The Bolton News: Wales centre Jonathan Davies, who will line up against RBS 6 Nations opponents England next Sunday Wales centre Jonathan Davies, who will line up against RBS 6 Nations opponents England next Sunday

Wales boss Warren Gatland has billed Sunday's RBS 6 Nations showdown between England and Wales as a big "psychological" game ahead of the 2015 World Cup.

This weekend's encounter will keep one team in the Six Nations title race and effectively end silverware hopes of the other.

But it will also provide an early pointer towards next year's World Cup, with England, Wales and Australia all drawn in the same pool.

"It's a big game psychologically for both teams because we have to go there (Twickenham) next year as well. That's going to be even bigger than this Sunday," said Gatland, who has recalled fit-again centre Jonathan Davies and lock Alun-Wyn Jones to his starting XV.

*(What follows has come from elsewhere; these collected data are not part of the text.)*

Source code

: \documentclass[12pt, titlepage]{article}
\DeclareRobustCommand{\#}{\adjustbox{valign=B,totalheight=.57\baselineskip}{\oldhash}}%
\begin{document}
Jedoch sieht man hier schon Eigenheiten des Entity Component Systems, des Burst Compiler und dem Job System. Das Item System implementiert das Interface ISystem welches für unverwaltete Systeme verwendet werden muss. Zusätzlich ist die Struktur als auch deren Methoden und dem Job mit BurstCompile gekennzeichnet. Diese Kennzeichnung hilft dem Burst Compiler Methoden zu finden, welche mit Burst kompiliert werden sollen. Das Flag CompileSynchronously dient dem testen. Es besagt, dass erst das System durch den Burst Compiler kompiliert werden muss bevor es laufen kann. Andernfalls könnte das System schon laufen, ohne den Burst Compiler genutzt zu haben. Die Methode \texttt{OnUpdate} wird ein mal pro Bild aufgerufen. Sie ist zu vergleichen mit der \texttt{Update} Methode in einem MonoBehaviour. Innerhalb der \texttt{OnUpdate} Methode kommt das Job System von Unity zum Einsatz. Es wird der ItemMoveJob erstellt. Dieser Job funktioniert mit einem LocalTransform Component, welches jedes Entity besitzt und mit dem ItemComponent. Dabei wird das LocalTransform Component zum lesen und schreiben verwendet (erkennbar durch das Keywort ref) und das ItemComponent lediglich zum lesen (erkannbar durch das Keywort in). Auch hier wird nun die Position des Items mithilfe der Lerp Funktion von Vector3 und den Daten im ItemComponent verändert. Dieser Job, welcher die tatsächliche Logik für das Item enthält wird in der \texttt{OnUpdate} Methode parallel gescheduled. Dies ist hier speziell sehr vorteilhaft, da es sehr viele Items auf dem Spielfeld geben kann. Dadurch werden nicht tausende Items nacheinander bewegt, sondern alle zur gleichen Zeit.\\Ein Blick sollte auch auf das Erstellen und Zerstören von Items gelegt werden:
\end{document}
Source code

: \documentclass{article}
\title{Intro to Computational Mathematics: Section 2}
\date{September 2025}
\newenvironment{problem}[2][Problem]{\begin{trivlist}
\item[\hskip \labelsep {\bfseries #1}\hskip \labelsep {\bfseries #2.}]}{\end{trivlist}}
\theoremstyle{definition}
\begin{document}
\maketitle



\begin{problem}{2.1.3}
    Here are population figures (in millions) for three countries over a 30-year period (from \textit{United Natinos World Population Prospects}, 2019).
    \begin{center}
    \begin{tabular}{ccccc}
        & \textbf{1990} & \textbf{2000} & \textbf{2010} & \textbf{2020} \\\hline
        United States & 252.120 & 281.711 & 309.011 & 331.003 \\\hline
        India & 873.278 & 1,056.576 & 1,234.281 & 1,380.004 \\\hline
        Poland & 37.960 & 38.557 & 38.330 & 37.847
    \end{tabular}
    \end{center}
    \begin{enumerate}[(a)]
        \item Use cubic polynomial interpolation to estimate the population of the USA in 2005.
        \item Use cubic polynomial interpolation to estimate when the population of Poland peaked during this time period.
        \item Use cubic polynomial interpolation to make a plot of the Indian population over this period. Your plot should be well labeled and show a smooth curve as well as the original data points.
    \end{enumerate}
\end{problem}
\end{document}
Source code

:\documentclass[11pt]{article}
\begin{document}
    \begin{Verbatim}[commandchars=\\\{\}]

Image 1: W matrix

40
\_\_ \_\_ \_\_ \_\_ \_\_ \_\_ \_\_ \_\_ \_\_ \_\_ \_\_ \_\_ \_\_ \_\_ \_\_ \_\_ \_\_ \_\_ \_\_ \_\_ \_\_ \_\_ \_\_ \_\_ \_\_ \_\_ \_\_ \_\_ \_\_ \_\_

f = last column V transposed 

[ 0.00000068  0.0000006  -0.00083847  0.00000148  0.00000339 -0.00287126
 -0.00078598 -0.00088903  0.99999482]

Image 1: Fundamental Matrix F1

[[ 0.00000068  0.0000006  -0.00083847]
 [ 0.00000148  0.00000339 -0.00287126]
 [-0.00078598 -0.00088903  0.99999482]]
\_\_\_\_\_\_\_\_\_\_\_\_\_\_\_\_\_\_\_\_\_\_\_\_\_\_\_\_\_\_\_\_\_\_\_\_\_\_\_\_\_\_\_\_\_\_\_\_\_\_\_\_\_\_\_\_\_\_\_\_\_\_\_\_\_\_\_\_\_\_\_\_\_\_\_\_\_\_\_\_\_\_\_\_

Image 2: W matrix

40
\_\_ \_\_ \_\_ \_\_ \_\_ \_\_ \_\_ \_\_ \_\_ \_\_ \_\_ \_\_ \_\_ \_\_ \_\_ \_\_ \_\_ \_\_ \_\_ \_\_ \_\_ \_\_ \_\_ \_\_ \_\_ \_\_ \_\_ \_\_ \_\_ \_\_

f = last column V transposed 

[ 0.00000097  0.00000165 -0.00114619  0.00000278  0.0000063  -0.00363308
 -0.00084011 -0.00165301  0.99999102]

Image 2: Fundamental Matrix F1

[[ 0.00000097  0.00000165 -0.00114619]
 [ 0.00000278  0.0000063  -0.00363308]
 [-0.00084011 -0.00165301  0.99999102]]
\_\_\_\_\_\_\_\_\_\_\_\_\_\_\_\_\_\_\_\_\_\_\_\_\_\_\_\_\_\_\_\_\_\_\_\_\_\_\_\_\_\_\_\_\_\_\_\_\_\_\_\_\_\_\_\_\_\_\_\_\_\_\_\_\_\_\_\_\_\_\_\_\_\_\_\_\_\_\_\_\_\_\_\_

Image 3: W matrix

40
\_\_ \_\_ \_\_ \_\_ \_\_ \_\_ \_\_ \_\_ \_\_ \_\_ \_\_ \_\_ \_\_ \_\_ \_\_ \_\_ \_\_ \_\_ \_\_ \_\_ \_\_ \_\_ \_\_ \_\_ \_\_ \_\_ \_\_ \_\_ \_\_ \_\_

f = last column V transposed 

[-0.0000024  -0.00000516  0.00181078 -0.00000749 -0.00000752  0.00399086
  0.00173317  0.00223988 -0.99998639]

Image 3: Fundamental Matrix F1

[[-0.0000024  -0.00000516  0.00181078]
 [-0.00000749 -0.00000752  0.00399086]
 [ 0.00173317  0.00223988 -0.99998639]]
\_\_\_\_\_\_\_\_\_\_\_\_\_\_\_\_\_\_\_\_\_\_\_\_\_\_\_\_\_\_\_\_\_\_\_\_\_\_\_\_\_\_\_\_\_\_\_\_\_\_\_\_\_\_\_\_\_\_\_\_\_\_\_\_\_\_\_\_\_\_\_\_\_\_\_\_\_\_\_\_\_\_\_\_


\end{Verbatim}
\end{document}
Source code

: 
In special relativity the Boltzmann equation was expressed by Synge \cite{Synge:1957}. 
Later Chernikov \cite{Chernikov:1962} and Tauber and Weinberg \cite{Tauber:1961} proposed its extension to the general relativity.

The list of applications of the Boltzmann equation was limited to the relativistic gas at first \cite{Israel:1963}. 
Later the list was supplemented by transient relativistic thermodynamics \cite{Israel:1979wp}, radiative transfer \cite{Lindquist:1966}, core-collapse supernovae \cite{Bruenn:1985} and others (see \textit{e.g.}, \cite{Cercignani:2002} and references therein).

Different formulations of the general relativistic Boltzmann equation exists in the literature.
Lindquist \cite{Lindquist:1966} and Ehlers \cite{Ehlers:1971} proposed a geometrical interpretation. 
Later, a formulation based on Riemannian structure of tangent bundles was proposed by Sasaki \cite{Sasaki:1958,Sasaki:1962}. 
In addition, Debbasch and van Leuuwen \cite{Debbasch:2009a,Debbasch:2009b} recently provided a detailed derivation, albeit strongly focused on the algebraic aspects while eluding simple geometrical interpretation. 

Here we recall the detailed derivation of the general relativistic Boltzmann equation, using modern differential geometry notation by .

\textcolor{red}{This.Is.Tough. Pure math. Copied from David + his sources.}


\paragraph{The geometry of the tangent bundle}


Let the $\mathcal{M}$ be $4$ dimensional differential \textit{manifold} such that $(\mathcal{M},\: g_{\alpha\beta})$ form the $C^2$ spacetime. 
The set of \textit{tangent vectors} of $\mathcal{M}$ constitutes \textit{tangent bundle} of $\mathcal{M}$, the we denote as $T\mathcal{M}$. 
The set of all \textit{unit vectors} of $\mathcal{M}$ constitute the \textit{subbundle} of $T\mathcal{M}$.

"We have two big games at Twickenham in the World Cup against England and Australia.

"If we can win on Sunday, that is four in a row (against England) and if we then win the Six Nations as well, you start having a few doubts.

"The (Wales) starting XV won't be too far off 1,000 caps when it comes to the World Cup, and it won't be too far off its peak in terms of the age profile."

Regarding his team selection for this weekend, Gatland said it was not a difficult decision to recall British and Irish Lions star Davies.

Davies has been sidelined from Test rugby for four months and has seen just 105 minutes of competitive action for the Scarlets since suffering a torn pectoral muscle during Wales' opening autumn series defeat by South Africa on November 9.

But the 25-year-old centre, a key performer in the Lions' Test series triumph against Australia last summer, returns to resume his powerful midfield partnership with Jamie Roberts.

With Davies back, George North, who deputised in the number 13 shirt against France last month, reverts to his familiar wing position, with Liam Williams dropping out.

"He (Davies) has been training really hard," Gatland added. "He is a world-class player, so it wasn't difficult for us to make that call.

"Jonathan has been doing a lot of training in the last five weeks. He has probably been doing too much really. In terms of being fit, he is really sharp at the moment."

Four teams - Ireland, England, Wales and France - are currently locked on four points at the top of the Six Nations table.

Ireland's superior points difference means they are favourites to lift the title, although their final game on March 15 is against France in Paris.

The losers at Twickenham will effectively be out of title contention, which further raises the stakes for the 125th meeting between two fierce rivals. The countries are currently locked on 56 wins each, with 12 draws.

Wales, though, could have a mental edge after swamping England by a record 30-3 scoreline in Cardiff last season, giving Gatland's men the title and destroying English Grand Slam hopes.

"They (England) look like a young team that is playing with a little confidence and self-belief, and that's what makes them dangerous," Gatland said.

"Part of my job for this week is to build the players up to have the self-belief that we are good enough to go to Twickenham and win.

"It has definitely been a bridge too far for a number of Welsh players in the past, but we are not thinking like that. If we play well enough on the day then we are good enough to win.

"They (England) are all saying they have learnt some pretty harsh lessons from last year. All the talk is that the boys have turned into men and they have grown up and learned. Time will tell, won't it? We will see on Sunday.

"It's a big Test for all of us. These big occasions are what we all play and train for and put in the effort that people don't see.

"You get excited about playing in a full stadium with a lot at stake. We are really excited about going up there on Sunday as underdogs."

Responding to comments, meanwhile, by England wing Jack Nowell that the emotion Wales feel towards their next Six Nations opponents is one of "hate", Wales captain Sam Warburton said: "I don't think the boys talk about England games like that.

"They love it because the atmosphere is always so good. You sense the anticipation of the fans all week. The fans love it and we definitely feed off that.

"They are massive games to play in but hate is a very strong word."